(142df) A Second-Order Accurate Immersed Boundary-Lattice Boltzmann Method for Particle-Laden Flows
AIChE Annual Meeting
Monday, October 29, 2012 - 3:15pm to 5:45pm
A new and efficient direct numerical method with second-order accuracy is presented for fully resolved simulations of incompressible viscous flows laden with rigid particles. The method combines the state-of-the-art immersed boundary method (IBM), the multi-direct forcing method and the lattice Boltzmann method (LBM). Previously the combination of IBM and LBM could only achieve first-order accuracy though LBM is a second order method. The IBM was recently improved based on the traditional solver of incompressible Navier-Stokes equations. First, the multi-direct forcing method is adopted in the improved IBM to better approximate the no-slip/no-penetration (ns/np) condition on the surface of the particles. Second, a slight retraction of the Lagrangian grid from the surface towards the interior of the particles with a fraction of the Eulerian grid spacing helps increase the accuracy of the method. These two improvements are adopted in the present IB-LBM. The method is further improved by: 1) an over-relaxation technique in the procedure of multi-direct forcing method; and 2) an implementation of the classical fourth order Runge-Kutta scheme in the coupled fluid-particle interaction.

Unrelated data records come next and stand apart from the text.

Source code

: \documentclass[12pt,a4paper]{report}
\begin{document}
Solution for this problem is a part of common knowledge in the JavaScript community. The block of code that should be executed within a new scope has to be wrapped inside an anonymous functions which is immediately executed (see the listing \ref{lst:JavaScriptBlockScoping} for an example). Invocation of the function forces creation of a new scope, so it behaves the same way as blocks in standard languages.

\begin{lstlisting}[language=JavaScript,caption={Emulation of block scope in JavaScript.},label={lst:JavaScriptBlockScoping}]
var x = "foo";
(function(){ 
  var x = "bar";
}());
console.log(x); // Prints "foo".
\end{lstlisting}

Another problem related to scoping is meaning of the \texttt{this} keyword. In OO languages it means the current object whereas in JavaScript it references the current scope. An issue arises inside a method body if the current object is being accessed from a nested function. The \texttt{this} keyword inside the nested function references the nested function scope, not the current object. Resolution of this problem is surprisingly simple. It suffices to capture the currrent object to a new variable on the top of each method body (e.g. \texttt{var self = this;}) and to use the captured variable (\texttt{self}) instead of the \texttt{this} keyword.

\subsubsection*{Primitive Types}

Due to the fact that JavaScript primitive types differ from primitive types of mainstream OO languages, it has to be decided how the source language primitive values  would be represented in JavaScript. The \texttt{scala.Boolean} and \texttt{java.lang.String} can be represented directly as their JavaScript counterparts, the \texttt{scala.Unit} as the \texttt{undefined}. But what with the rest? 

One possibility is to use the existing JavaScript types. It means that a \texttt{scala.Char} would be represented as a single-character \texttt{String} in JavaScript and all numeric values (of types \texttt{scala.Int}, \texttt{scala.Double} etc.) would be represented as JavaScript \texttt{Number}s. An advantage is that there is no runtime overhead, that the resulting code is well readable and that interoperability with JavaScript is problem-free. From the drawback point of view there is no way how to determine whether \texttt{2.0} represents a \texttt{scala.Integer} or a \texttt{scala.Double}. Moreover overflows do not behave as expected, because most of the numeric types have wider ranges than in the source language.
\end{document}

The over-relaxation technique is demonstrated to yield higher orders of convergence when the retraction distance is fixed. The use of the classical fourth order Runge-Kutta scheme helps the overall IB-LBM achieve the second order accuracy and provides more accurate predictions of the translational and rotational motion of the particle. A novel finding of this study is the demonstration that the retraction allows a super-convergence of the method, which is around fourth order, with a proper range of the retraction distance. The new method has been validated by several benchmark applications and promises to be a very efficient and high-fidelity technique for fluid-particle interaction problems. More challenging problems with larger numbers of particles will be tested in the near future.